Records provided

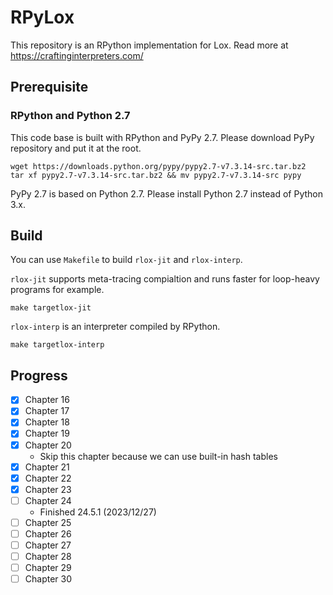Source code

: # RPyLox

This repository is an RPython implementation for Lox. Read more at https://craftinginterpreters.com/

## Prerequisite

### RPython and Python 2.7

This code base is built with RPython and PyPy 2.7. Please download PyPy repository and put it at the root.

```shell
wget https://downloads.python.org/pypy/pypy2.7-v7.3.14-src.tar.bz2
tar xf pypy2.7-v7.3.14-src.tar.bz2 && mv pypy2.7-v7.3.14-src pypy
```

PyPy 2.7 is based on Python 2.7. Please install Python 2.7 instead of Python 3.x.

## Build

You can use `Makefile` to build `rlox-jit` and `rlox-interp`.

`rlox-jit` supports meta-tracing compialtion and runs faster for loop-heavy programs for example.

```shell
make targetlox-jit
```

`rlox-interp` is an interpreter compiled by RPython.

```shell
make targetlox-interp
```


## Progress

- [x] Chapter 16
- [x] Chapter 17
- [x] Chapter 18
- [x] Chapter 19
- [x] Chapter 20
  - Skip this chapter because we can use built-in hash tables
- [x] Chapter 21
- [x] Chapter 22
- [x] Chapter 23
- [ ] Chapter 24
  - Finished 24.5.1 (2023/12/27)
- [ ] Chapter 25
- [ ] Chapter 26
- [ ] Chapter 27
- [ ] Chapter 28
- [ ] Chapter 29
- [ ] Chapter 30
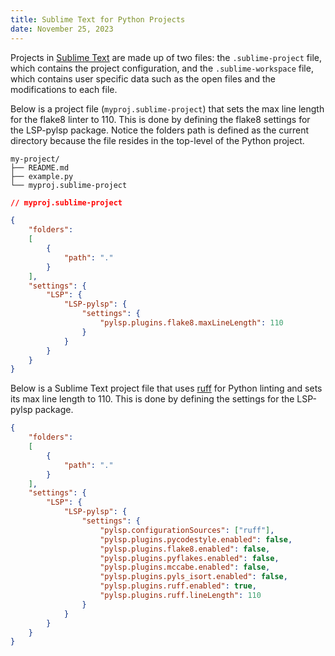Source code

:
 ```yaml
---
title: Sublime Text for Python Projects
date: November 25, 2023
---
```


Projects in [Sublime Text](https://www.sublimetext.com) are made up of two files: the `.sublime-project` file, which contains the project configuration, and the `.sublime-workspace` file, which contains user specific data such as the open files and the modifications to each file.

Below is a project file (`myproj.sublime-project`) that sets the max line length for the flake8 linter to 110. This is done by defining the flake8 settings for the LSP-pylsp package. Notice the folders path is defined as the current directory because the file resides in the top-level of the Python project.

```text
my-project/
├── README.md
├── example.py
└── myproj.sublime-project
```

```json
// myproj.sublime-project

{
    "folders":
    [
        {
            "path": "."
        }
    ],
    "settings": {
        "LSP": {
            "LSP-pylsp": {
                "settings": {
                    "pylsp.plugins.flake8.maxLineLength": 110
                }
            }
        }
    }
}
```

Below is a Sublime Text project file that uses [ruff](https://github.com/astral-sh/ruff) for Python linting and sets its max line length to 110. This is done by defining the settings for the LSP-pylsp package.

```json
{
    "folders":
    [
        {
            "path": "."
        }
    ],
    "settings": {
        "LSP": {
            "LSP-pylsp": {
                "settings": {
                    "pylsp.configurationSources": ["ruff"],
                    "pylsp.plugins.pycodestyle.enabled": false,
                    "pylsp.plugins.flake8.enabled": false,
                    "pylsp.plugins.pyflakes.enabled": false,
                    "pylsp.plugins.mccabe.enabled": false,
                    "pylsp.plugins.pyls_isort.enabled": false,
                    "pylsp.plugins.ruff.enabled": true,
                    "pylsp.plugins.ruff.lineLength": 110
                }
            }
        }
    }
}
```
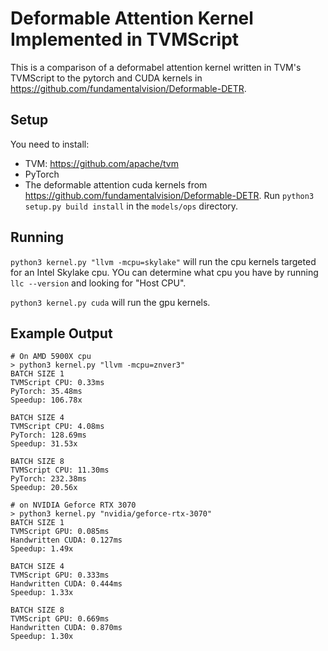 # Deformable Attention Kernel Implemented in TVMScript

This is a comparison of a deformabel attention kernel written in TVM's
TVMScript to the pytorch and CUDA kernels in
https://github.com/fundamentalvision/Deformable-DETR.

## Setup

You need to install:

- TVM: https://github.com/apache/tvm
- PyTorch
- The deformable attention cuda kernels from
  https://github.com/fundamentalvision/Deformable-DETR. Run
  `python3 setup.py build install` in the `models/ops` directory.

## Running

`python3 kernel.py "llvm -mcpu=skylake"` will run the cpu kernels targeted for
an Intel Skylake cpu. YOu can determine what cpu you have by running `llc --version`
and looking for "Host CPU".

`python3 kernel.py cuda` will run the gpu kernels.

## Example Output

```
# On AMD 5900X cpu
> python3 kernel.py "llvm -mcpu=znver3"
BATCH SIZE 1
TVMScript CPU: 0.33ms
PyTorch: 35.48ms
Speedup: 106.78x

BATCH SIZE 4
TVMScript CPU: 4.08ms
PyTorch: 128.69ms
Speedup: 31.53x

BATCH SIZE 8
TVMScript CPU: 11.30ms
PyTorch: 232.38ms
Speedup: 20.56x

# on NVIDIA Geforce RTX 3070
> python3 kernel.py "nvidia/geforce-rtx-3070"
BATCH SIZE 1
TVMScript GPU: 0.085ms
Handwritten CUDA: 0.127ms
Speedup: 1.49x

BATCH SIZE 4
TVMScript GPU: 0.333ms
Handwritten CUDA: 0.444ms
Speedup: 1.33x

BATCH SIZE 8
TVMScript GPU: 0.669ms
Handwritten CUDA: 0.870ms
Speedup: 1.30x
```
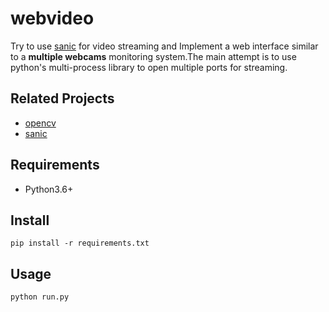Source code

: # webvideo
Try to use [sanic](https://github.com/huge-success/sanic) for video streaming and Implement a web interface similar to a **multiple webcams** monitoring system.The main attempt is to use python's multi-process library to open multiple ports for streaming.



## Related Projects

- [opencv](https://github.com/opencv/opencv)
- [sanic](https://github.com/huge-success/sanic)



## Requirements

- Python3.6+



## Install

```shell
pip install -r requirements.txt
```



## Usage

```shell
python run.py
```

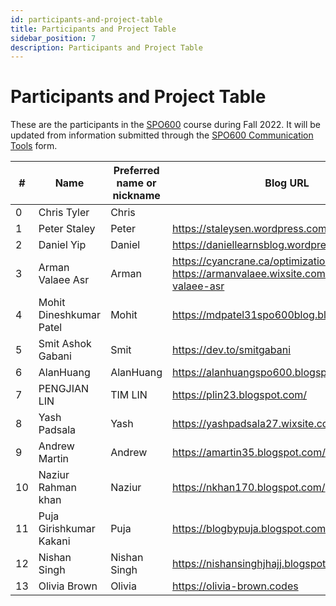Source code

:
 ```yaml
---
id: participants-and-project-table
title: Participants and Project Table
sidebar_position: 7
description: Participants and Project Table
---
```


# Participants and Project Table

These are the participants in the [SPO600](../landing-page.md) course during Fall 2022. It will be updated from information submitted through the [SPO600 Communication Tools](./communication-tools.md) form.

| # |	Name |	Preferred name or nickname |	Blog URL |	Seneca LDAP ID |
| --- | --- | --- | --- | --- |
| 0 |	Chris Tyler |	Chris | | chris.tyler |
| 1	| Peter Staley	| Peter	| https://staleysen.wordpress.com	| pstaley |
| 2	| Daniel Yip	| Daniel	| https://daniellearnsblog.wordpress.com/	| dyip3 |
| 3	| Arman Valaee Asr	| Arman	| https://cyancrane.ca/optimization-1 https://armanvalaee.wixsite.com/arman-valaee-asr	| avalaee-asr |
| 4	| Mohit Dineshkumar Patel	| Mohit	| https://mdpatel31spo600blog.blogspot.com	| mdpatel31 |
| 5	| Smit Ashok Gabani	| Smit	| https://dev.to/smitgabani	| sagabani |
| 6	| AlanHuang	| AlanHuang	| https://alanhuangspo600.blogspot.com/	| jhuang240 |
| 7	| PENGJIAN LIN	| TIM LIN	| https://plin23.blogspot.com/	| Plin23 |
| 8	| Yash Padsala	| Yash	| https://yashpadsala27.wixsite.com/spo600/blog	| yppadsala |
| 9	| Andrew Martin	| Andrew	| https://amartin35.blogspot.com/	| amartin35 |
| 10	| Naziur Rahman khan	| Naziur	| https://nkhan170.blogspot.com/	| nkhan170 |
| 11	| Puja Girishkumar Kakani	| Puja	| https://blogbypuja.blogspot.com/	| pgkakani |
| 12	| Nishan Singh	| Nishan Singh	| https://nishansinghjhajj.blogspot.com/	| nishan-singh1 |
| 13	| Olivia Brown	| Olivia	| https://olivia-brown.codes	| obrown11 |
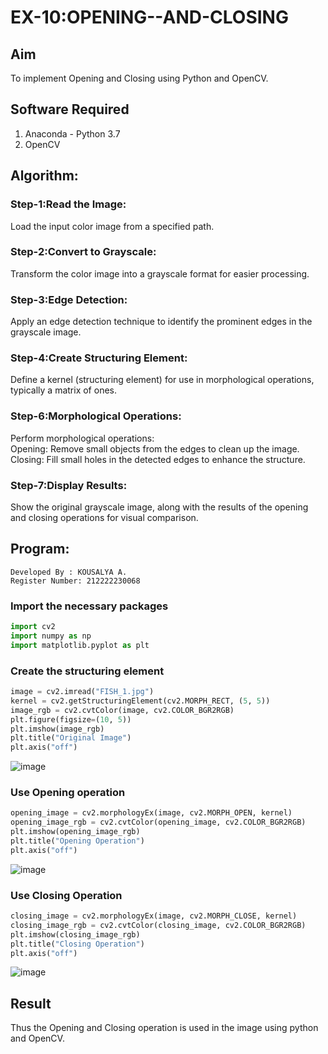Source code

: # EX-10:OPENING--AND-CLOSING
## Aim
To implement Opening and Closing using Python and OpenCV.

## Software Required
1. Anaconda - Python 3.7
2. OpenCV
## Algorithm:
### Step-1:Read the Image:
Load the input color image from a specified path.

### Step-2:Convert to Grayscale:
Transform the color image into a grayscale format for easier processing.

### Step-3:Edge Detection:
Apply an edge detection technique to identify the prominent edges in the grayscale image.

### Step-4:Create Structuring Element:
Define a kernel (structuring element) for use in morphological operations, typically a matrix of ones.

### Step-6:Morphological Operations:
Perform morphological operations:<br>
Opening: Remove small objects from the edges to clean up the image.<br>
Closing: Fill small holes in the detected edges to enhance the structure.

### Step-7:Display Results:
Show the original grayscale image, along with the results of the opening and closing operations for visual comparison.

## Program:
```
Developed By : KOUSALYA A.
Register Number: 212222230068
```
### Import the necessary packages
```python
import cv2
import numpy as np
import matplotlib.pyplot as plt
```
### Create the structuring element
```python
image = cv2.imread("FISH_1.jpg")  
kernel = cv2.getStructuringElement(cv2.MORPH_RECT, (5, 5))
image_rgb = cv2.cvtColor(image, cv2.COLOR_BGR2RGB)
plt.figure(figsize=(10, 5))
plt.imshow(image_rgb)
plt.title("Original Image")
plt.axis("off")
```
![image](https://github.com/user-attachments/assets/10b7a6b0-b19e-4c77-9f21-bb782585deed)

### Use Opening operation
```python
opening_image = cv2.morphologyEx(image, cv2.MORPH_OPEN, kernel)
opening_image_rgb = cv2.cvtColor(opening_image, cv2.COLOR_BGR2RGB)
plt.imshow(opening_image_rgb)
plt.title("Opening Operation")
plt.axis("off")
```
![image](https://github.com/user-attachments/assets/3a7cdaf8-4676-4e96-8e70-980dd580a311)


### Use Closing Operation
```python
closing_image = cv2.morphologyEx(image, cv2.MORPH_CLOSE, kernel)
closing_image_rgb = cv2.cvtColor(closing_image, cv2.COLOR_BGR2RGB)
plt.imshow(closing_image_rgb)
plt.title("Closing Operation")
plt.axis("off")
```
![image](https://github.com/user-attachments/assets/a18cc88f-7fb4-48bc-96be-b4bdfe81e5e0)

## Result
Thus the Opening and Closing operation is used in the image using python and OpenCV.
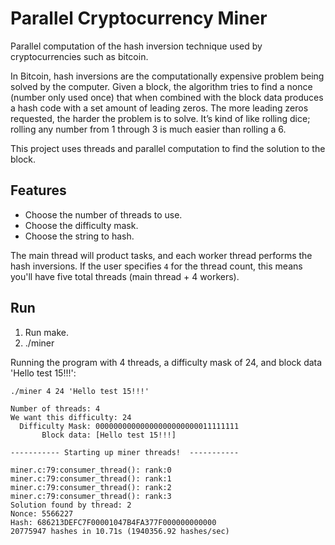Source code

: # Parallel Cryptocurrency Miner
Parallel computation of the hash inversion technique used by cryptocurrencies such as bitcoin.


In Bitcoin, hash inversions are the computationally expensive problem being solved by the computer. Given a block, the algorithm tries to find a nonce (number only used once) that when combined with the block data produces a hash code with a set amount of leading zeros. The more leading zeros requested, the harder the problem is to solve. It’s kind of like rolling dice; rolling any number from 1 through 3 is much easier than rolling a 6. 

This project uses threads and parallel computation to find the solution to the block.

## Features
- Choose the number of threads to use.
- Choose the difficulty mask.
- Choose the string to hash.

The main thread will product tasks, and each worker thread performs the hash inversions. If the user specifies `4` for the thread count, this means you'll have five total threads (main thread + 4 workers).


## Run
1. Run make.
2. ./miner <numThreads> <difficultyMask> <string>

Running the program with 4 threads, a difficulty mask of 24, and block data 'Hello test 15!!!':

```
./miner 4 24 'Hello test 15!!!'

Number of threads: 4
We want this difficulty: 24
  Difficulty Mask: 00000000000000000000000011111111
       Block data: [Hello test 15!!!]

----------- Starting up miner threads!  -----------

miner.c:79:consumer_thread(): rank:0
miner.c:79:consumer_thread(): rank:1
miner.c:79:consumer_thread(): rank:2
miner.c:79:consumer_thread(): rank:3
Solution found by thread: 2
Nonce: 5566227
Hash: 686213DEFC7F00001047B4FA377F000000000000
20775947 hashes in 10.71s (1940356.92 hashes/sec)
```




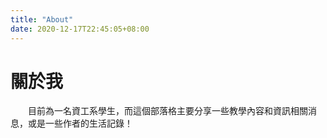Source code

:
 ```yaml
---
title: "About"
date: 2020-12-17T22:45:05+08:00
---
```

# 關於我
&emsp;&emsp;目前為一名資工系學生，而這個部落格主要分享一些教學內容和資訊相關消息，或是一些作者的生活記錄！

Task to complete
Say how many lines in this listing hold the string "plugins", giving the count and nothing more.

Solution for this task
8